La fondazione si mantiene grazie ai diritti di immagine dei marchi legati alla figura di Senna, che la sua famiglia
devolve interamente all'iniziativa. Per alcuni anni, tra i principali collaboratori a titolo gratuito figurava anche Alain Prost.
T come
Talento. Fu tra quelli assoluti della Formula 1 moderna. O meglio, fu tra
quelli assoluti della Formula 1 moderna in gare su pista asciutta. Nelle gare con la pioggia è considerato ancora
oggi come -Il Talento-. Oggi forse alcuni piloti hanno un buon controllo dell'auto su pista bagnata, alcuni sopra
la media, ma veloci e leggeri come lui nessuno. Mai.
U come
Umanità. Enorme, straripante, spontanea, sincera, ancor più toccante se si
pensa al mondo frenetico e cinico che stava diventando proprio la Formula 1 negli anni di Senna. Due esempi per rendere l'idea:
nell'abitacolo della sua Williams dopo l'ultimo incidente di Imola '94, fu trovata una bandiera austriaca che Ayrton sperava di poter sventolare dopo aver vinto o almeno raggiunto il podio, per ricordare la scomparsa avvenuta il giorno prima di Roland Ratzenberger, pilota che perse la vita il giorno prima, durante le prove a bordo, della sua Simtek Ford. E sempre dopo quell'incidente, fu tra i pochi a sostenere fino all'ultimo che la corsa non andava disputata proprio per rispetto del collega austriaco.
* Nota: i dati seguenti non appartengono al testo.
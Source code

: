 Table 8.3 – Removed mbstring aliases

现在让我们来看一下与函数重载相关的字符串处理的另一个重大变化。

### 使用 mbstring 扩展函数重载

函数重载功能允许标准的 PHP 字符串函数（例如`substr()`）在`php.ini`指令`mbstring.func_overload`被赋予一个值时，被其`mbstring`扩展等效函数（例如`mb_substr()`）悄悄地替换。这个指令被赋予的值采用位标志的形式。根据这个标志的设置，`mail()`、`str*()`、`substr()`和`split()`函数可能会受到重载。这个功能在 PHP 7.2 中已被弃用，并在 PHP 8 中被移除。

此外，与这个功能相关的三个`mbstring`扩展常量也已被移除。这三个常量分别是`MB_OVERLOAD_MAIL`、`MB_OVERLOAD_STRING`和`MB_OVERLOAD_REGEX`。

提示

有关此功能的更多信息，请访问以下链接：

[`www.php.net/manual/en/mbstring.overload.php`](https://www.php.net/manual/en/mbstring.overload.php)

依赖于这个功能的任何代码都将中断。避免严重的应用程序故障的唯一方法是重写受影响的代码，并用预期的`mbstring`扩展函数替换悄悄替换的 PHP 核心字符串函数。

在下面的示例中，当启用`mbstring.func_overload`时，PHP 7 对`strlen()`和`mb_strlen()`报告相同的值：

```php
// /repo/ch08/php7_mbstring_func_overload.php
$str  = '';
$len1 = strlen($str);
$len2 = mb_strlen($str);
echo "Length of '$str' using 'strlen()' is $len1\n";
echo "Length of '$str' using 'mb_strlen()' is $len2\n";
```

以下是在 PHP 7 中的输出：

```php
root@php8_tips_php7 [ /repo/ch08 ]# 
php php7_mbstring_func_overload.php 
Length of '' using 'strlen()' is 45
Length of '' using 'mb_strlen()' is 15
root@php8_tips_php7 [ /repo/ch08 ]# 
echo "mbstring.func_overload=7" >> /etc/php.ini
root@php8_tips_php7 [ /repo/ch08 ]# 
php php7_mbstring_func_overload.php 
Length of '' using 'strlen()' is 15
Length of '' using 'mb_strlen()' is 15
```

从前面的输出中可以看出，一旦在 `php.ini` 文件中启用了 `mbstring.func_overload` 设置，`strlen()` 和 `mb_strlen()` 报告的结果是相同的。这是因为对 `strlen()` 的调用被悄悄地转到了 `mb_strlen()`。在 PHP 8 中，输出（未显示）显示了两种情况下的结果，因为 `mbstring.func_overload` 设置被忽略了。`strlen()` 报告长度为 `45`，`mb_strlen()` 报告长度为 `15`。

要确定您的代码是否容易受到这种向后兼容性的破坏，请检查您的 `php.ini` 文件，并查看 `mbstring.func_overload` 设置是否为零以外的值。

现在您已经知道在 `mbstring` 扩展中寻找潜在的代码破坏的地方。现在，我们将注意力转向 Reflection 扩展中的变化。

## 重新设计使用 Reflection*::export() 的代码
Due anni prima, durante le prove del GP del Belgio '92, dopo un incidente la Ligier del pilota francese Erik Comas si ferma a centro pista e il pilota sviene col motore acceso. E con il rischio di essere centrato in pieno da altre auto in lotta per la pole. Il primo pilota a fermarsi fu proprio Senna, che dopo aver lasciato la sua McLaren fuori pista corse a spegnere il motore della Ligier e raddrizzò la testa del francese per farlo rinvenire.
V come
Vincere. Unico pensiero mentre era in pista. Tanto sensibile e umano nella vita quanto affamato, cannibale di vittorie in gara. Due sue frasi celebri chiariscono l'idea:
"È la voglia di vincere che mi spinge ad andare avanti. È questa la mia maggiore motivazione; la voglia di vincere è ciò che mi spinge a gareggiare".
"Io voglio vincere sempre. L'opinione secondo cui la cosa importante è competere è un assurdità".
Z come
Zio. "Se pensate che io sia bravo, aspettate di vedere mio nipote Bruno" affermò un incoraggiante zio Ayrton nei confronti del nipote Bruno Senna. Era il 1993, e negli anni successivi il nipote ha qualche exploit nelle formule minori prima di arrivare in Formula 1. Ma tra difficoltà tecniche e personali, il nipote prediletto non ha mai fatto faville nella categoria, pensando addirittura di smettere di correre. Ha recentemente ritrovato entusiasmo e vittorie nel Campionato mondiale Endurance. Rivedere un Senna su un podio mondiale fa sempre un certo effetto.